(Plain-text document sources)
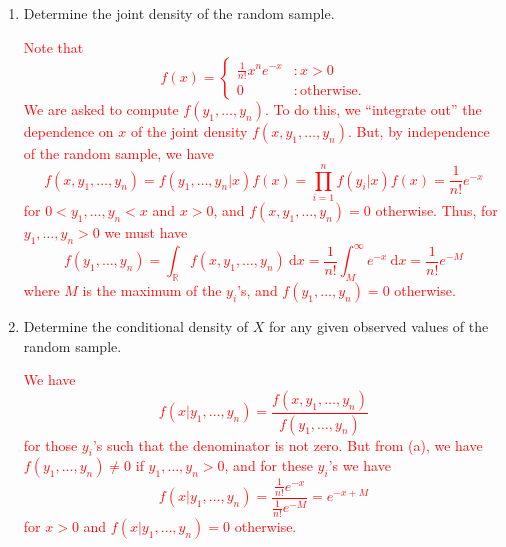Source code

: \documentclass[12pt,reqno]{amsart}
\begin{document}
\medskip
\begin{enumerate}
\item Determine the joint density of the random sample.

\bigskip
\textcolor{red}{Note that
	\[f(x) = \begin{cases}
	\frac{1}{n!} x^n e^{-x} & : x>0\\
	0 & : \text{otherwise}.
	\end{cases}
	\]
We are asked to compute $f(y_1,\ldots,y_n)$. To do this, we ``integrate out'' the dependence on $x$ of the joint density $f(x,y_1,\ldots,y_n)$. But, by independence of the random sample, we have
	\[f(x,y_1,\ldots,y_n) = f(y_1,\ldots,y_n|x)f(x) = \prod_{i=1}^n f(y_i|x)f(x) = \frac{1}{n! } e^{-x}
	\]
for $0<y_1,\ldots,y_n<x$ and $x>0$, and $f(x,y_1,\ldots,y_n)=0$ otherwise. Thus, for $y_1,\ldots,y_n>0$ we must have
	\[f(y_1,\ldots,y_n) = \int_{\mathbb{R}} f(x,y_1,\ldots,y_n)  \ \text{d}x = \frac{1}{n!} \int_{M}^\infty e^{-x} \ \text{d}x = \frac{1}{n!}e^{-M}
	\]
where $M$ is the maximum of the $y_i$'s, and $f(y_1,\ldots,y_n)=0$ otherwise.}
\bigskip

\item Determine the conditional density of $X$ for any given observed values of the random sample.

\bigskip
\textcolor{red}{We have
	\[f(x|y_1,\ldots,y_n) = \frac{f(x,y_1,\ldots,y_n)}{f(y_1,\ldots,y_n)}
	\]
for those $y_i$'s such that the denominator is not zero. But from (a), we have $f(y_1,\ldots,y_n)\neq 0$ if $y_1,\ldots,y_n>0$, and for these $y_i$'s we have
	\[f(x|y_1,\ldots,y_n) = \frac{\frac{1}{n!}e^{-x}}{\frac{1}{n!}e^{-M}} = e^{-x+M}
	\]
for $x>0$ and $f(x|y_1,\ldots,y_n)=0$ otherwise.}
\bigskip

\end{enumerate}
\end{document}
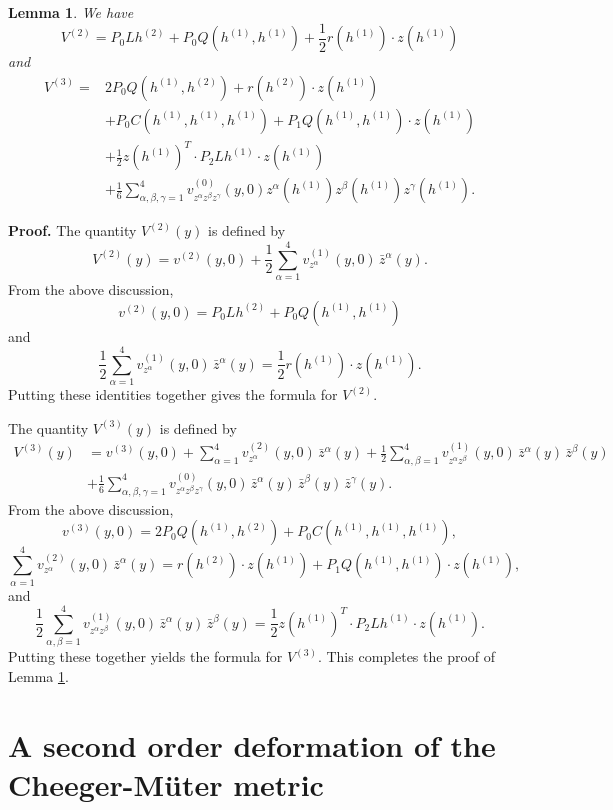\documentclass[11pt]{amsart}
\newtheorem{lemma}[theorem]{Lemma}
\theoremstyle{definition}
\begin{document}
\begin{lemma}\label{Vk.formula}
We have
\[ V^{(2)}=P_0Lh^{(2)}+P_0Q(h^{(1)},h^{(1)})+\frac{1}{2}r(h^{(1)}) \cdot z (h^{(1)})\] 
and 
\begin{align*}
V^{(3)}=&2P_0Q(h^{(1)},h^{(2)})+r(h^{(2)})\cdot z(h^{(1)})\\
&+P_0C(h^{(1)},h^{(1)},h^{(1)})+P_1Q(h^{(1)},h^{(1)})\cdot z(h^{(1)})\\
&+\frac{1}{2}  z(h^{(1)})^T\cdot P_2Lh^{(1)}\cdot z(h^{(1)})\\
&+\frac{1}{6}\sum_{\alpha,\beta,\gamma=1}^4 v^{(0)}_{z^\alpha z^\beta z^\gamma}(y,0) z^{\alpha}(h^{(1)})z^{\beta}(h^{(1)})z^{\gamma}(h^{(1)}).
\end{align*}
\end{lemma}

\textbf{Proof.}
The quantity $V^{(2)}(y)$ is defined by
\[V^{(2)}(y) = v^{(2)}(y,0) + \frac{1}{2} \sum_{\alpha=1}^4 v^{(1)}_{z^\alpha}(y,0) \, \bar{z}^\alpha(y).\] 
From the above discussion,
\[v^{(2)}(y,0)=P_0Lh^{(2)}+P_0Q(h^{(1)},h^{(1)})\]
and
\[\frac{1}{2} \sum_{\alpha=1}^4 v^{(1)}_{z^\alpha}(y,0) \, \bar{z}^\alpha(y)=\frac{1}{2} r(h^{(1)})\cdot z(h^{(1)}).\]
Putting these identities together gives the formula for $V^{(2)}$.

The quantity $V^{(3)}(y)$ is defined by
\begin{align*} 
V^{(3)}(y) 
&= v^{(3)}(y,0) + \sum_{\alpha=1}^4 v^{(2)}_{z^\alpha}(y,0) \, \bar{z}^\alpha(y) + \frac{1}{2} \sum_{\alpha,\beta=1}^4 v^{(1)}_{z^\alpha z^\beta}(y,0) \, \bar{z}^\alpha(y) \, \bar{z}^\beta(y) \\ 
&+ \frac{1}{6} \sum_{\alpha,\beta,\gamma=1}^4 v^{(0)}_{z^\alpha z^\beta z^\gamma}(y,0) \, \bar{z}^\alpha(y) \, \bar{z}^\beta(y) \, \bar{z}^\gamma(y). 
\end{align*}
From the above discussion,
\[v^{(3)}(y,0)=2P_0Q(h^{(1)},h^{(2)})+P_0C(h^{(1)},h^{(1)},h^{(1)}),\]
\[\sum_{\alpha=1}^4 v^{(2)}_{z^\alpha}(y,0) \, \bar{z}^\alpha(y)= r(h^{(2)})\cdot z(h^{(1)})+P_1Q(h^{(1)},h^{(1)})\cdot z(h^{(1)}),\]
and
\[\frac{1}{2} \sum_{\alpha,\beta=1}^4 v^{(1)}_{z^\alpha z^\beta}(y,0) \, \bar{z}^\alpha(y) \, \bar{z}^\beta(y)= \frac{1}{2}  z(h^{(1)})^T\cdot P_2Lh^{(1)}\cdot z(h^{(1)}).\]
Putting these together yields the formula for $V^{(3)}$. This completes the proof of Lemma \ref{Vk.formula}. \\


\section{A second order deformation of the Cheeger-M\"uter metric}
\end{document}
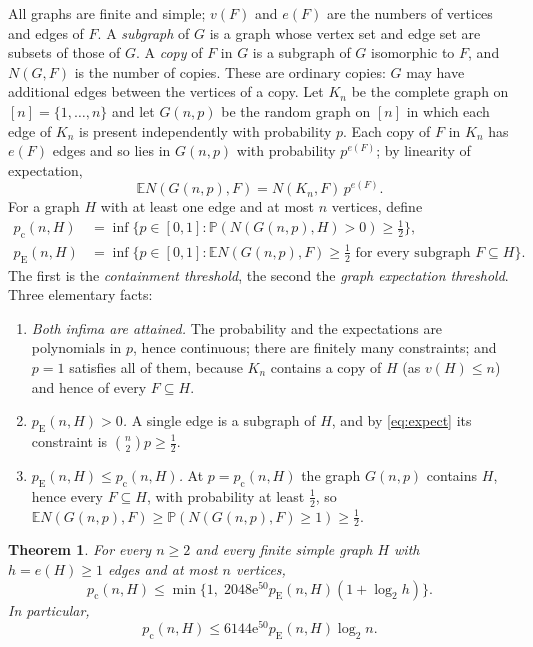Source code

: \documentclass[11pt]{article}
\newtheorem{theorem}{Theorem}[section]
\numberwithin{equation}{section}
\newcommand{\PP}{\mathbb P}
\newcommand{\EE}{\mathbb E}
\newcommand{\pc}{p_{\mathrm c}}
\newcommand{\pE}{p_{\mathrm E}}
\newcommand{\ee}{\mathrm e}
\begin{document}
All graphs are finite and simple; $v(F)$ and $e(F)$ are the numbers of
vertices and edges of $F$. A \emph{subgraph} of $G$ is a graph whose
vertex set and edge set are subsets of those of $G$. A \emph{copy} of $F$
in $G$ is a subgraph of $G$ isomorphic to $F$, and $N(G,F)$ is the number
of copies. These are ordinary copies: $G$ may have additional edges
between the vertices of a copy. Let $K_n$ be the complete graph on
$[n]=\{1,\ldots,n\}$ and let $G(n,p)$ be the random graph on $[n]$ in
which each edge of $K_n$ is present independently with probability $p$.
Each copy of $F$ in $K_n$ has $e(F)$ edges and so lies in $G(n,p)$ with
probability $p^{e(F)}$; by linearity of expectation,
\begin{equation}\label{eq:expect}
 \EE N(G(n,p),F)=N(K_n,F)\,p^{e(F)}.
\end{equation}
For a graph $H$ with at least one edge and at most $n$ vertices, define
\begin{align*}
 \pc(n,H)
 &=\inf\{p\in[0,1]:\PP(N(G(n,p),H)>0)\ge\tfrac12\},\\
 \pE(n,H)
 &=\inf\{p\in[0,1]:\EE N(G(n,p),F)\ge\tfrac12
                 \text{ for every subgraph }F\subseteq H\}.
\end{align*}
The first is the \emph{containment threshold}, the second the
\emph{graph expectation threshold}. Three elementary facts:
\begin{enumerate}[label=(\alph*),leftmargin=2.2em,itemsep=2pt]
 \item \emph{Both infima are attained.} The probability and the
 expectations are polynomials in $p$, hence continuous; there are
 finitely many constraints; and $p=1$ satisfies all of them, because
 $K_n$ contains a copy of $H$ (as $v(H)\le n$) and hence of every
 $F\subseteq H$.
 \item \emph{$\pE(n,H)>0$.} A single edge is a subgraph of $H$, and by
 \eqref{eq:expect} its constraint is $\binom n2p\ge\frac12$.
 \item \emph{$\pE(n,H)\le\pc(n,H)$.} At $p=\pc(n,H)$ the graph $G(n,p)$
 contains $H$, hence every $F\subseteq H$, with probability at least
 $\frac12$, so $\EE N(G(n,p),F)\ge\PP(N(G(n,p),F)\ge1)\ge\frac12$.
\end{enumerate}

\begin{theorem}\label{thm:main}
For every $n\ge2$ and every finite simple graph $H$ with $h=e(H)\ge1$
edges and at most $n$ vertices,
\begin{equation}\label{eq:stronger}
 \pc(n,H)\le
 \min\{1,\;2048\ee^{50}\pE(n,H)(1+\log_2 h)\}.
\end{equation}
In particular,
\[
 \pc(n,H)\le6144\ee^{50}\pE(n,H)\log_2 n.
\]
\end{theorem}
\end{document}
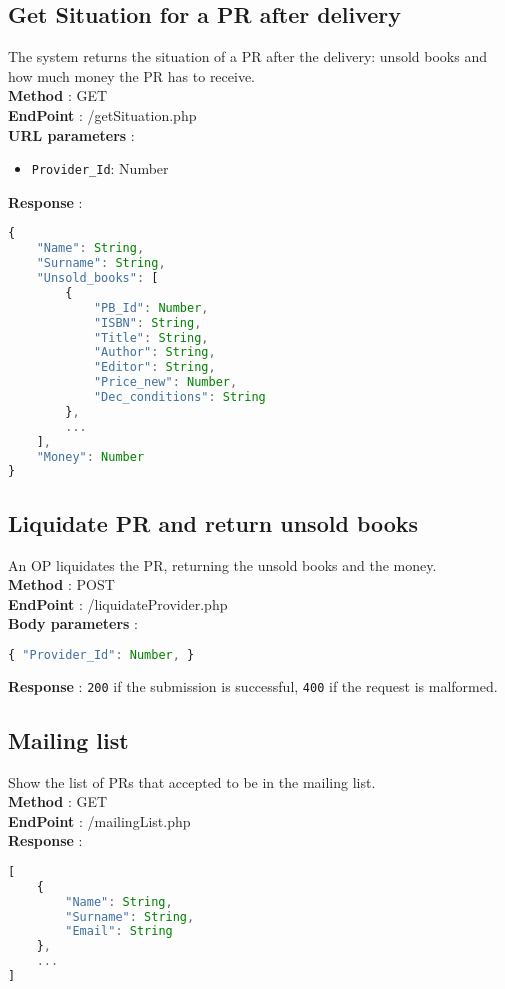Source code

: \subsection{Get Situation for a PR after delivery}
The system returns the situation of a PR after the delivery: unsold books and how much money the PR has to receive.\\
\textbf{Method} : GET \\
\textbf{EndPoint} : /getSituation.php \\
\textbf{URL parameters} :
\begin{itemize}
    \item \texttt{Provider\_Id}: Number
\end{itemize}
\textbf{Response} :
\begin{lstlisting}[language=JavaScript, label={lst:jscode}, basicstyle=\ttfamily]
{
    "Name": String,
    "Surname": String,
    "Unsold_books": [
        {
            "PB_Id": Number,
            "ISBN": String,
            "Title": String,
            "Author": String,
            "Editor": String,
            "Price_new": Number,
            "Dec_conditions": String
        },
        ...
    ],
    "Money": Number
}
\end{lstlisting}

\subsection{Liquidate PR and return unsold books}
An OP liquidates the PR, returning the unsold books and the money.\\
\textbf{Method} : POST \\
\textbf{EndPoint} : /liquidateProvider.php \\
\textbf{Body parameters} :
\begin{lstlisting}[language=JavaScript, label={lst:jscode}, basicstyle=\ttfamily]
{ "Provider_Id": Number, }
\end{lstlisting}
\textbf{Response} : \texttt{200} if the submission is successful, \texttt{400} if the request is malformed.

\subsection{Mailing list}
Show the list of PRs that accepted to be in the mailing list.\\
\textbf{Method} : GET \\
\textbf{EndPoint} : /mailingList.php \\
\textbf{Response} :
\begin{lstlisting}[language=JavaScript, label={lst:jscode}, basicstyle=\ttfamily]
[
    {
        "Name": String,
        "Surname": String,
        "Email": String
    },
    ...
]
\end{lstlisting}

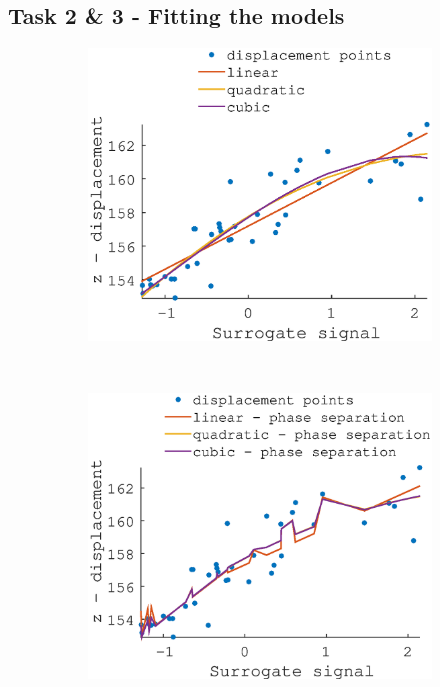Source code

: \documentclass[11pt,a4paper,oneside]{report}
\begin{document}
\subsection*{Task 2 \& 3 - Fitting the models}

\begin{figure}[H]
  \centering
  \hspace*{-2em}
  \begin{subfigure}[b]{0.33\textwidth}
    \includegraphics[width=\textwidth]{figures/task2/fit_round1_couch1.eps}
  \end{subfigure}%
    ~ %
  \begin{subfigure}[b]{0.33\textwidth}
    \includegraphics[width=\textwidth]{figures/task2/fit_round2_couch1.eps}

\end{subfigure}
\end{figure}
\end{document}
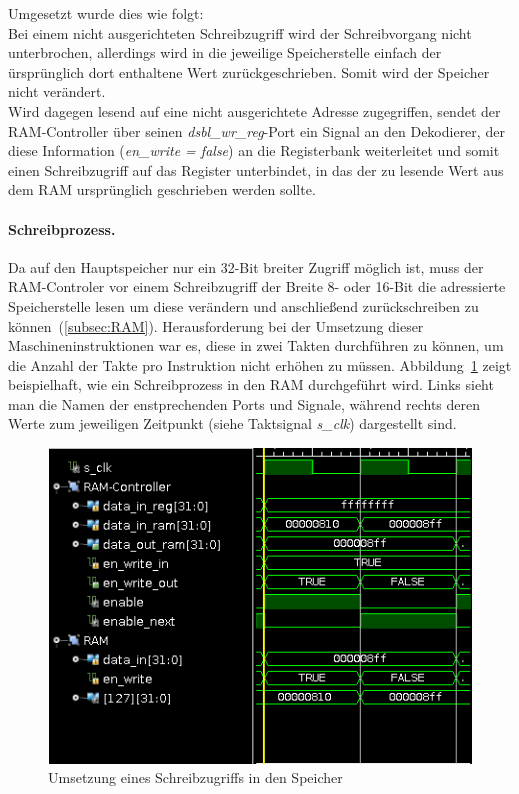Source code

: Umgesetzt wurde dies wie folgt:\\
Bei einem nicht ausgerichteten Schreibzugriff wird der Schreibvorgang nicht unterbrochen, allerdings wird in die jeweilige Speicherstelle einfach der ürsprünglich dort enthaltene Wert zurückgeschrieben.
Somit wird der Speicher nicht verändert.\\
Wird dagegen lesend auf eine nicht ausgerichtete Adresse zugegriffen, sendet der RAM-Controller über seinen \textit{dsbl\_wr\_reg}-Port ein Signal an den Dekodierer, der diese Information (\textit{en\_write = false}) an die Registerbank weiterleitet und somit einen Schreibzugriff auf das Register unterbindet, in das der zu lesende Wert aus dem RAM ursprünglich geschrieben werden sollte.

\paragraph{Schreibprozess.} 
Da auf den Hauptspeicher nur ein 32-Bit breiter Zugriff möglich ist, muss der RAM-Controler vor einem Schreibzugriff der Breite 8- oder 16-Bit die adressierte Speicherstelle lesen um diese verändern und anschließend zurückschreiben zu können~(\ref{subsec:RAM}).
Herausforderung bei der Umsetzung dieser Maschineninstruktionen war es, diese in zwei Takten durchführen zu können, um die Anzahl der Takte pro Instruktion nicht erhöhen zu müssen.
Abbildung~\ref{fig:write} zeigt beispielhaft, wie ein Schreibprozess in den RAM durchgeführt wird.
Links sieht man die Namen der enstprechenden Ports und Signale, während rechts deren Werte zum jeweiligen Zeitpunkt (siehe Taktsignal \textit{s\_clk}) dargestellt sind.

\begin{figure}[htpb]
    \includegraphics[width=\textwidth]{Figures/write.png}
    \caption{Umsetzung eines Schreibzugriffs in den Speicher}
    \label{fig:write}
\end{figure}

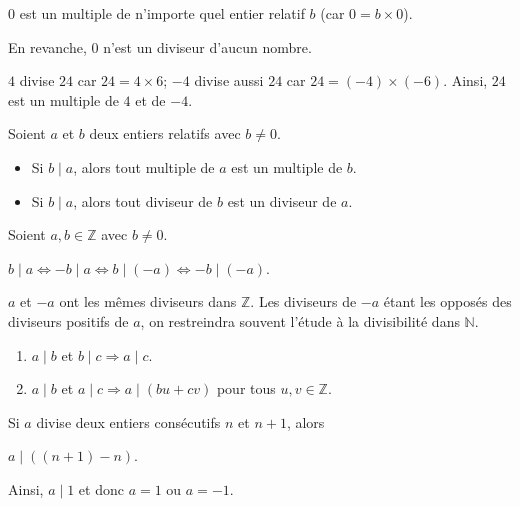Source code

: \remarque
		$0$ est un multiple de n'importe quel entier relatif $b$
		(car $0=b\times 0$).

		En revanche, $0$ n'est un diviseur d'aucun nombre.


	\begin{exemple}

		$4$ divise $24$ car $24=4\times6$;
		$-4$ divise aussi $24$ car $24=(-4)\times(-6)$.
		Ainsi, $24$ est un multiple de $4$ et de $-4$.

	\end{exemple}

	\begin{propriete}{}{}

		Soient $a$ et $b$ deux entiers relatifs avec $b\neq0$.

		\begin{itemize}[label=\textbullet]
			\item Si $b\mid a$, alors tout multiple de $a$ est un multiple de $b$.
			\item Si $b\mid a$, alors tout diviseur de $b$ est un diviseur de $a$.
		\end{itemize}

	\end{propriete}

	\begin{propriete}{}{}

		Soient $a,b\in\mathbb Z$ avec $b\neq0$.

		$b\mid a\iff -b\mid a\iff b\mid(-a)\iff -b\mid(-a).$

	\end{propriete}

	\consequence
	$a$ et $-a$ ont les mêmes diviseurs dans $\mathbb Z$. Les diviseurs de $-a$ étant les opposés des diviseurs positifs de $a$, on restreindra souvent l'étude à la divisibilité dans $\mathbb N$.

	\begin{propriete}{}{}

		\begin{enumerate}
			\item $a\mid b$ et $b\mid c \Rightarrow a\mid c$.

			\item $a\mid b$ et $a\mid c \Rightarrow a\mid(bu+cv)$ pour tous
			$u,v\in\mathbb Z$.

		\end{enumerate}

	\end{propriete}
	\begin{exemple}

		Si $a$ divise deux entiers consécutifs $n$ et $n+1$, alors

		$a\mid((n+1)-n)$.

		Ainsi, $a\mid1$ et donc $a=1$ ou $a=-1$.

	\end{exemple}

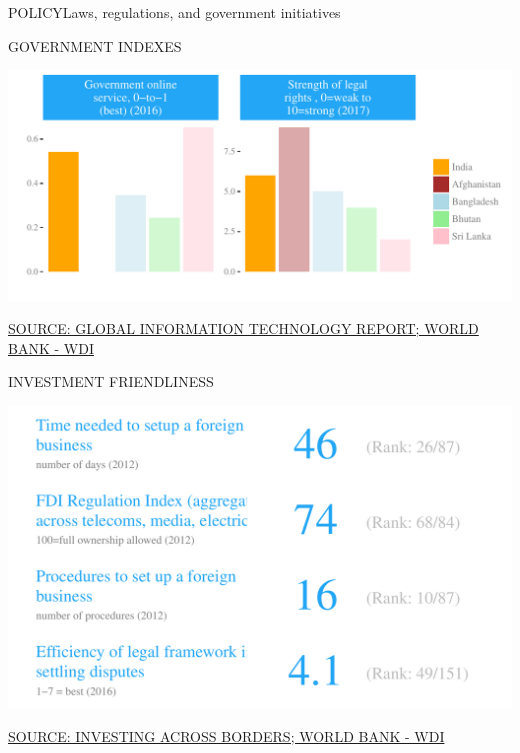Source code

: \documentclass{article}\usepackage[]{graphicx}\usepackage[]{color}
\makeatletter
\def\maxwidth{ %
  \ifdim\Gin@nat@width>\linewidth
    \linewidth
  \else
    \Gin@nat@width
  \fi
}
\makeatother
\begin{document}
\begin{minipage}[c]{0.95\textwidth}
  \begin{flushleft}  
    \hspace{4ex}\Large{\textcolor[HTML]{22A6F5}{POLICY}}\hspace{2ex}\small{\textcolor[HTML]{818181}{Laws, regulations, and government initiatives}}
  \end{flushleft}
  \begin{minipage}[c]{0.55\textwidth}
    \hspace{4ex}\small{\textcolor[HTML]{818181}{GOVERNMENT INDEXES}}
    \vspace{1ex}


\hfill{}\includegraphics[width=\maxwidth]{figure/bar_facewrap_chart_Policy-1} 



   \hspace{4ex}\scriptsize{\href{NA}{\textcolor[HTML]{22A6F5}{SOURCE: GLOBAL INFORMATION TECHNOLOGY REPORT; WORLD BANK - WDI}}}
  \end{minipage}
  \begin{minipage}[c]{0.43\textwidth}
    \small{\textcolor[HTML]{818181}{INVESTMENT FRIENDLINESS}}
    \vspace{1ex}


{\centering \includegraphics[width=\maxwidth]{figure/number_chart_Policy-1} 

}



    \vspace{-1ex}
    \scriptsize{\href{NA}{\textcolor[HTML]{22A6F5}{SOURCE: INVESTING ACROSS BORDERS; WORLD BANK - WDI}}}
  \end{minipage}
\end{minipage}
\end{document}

How to complete this task = A complete answer reproduces every line of the records in which the word "textcolor" occurs.

Output of the task =
\textcolor{red}{Note that
\textcolor{red}{We have
    \hspace{4ex}\Large{\textcolor[HTML]{22A6F5}{POLICY}}\hspace{2ex}\small{\textcolor[HTML]{818181}{Laws, regulations, and government initiatives}}
    \hspace{4ex}\small{\textcolor[HTML]{818181}{GOVERNMENT INDEXES}}
   \hspace{4ex}\scriptsize{\href{NA}{\textcolor[HTML]{22A6F5}{SOURCE: GLOBAL INFORMATION TECHNOLOGY REPORT; WORLD BANK - WDI}}}
    \small{\textcolor[HTML]{818181}{INVESTMENT FRIENDLINESS}}
    \scriptsize{\href{NA}{\textcolor[HTML]{22A6F5}{SOURCE: INVESTING ACROSS BORDERS; WORLD BANK - WDI}}}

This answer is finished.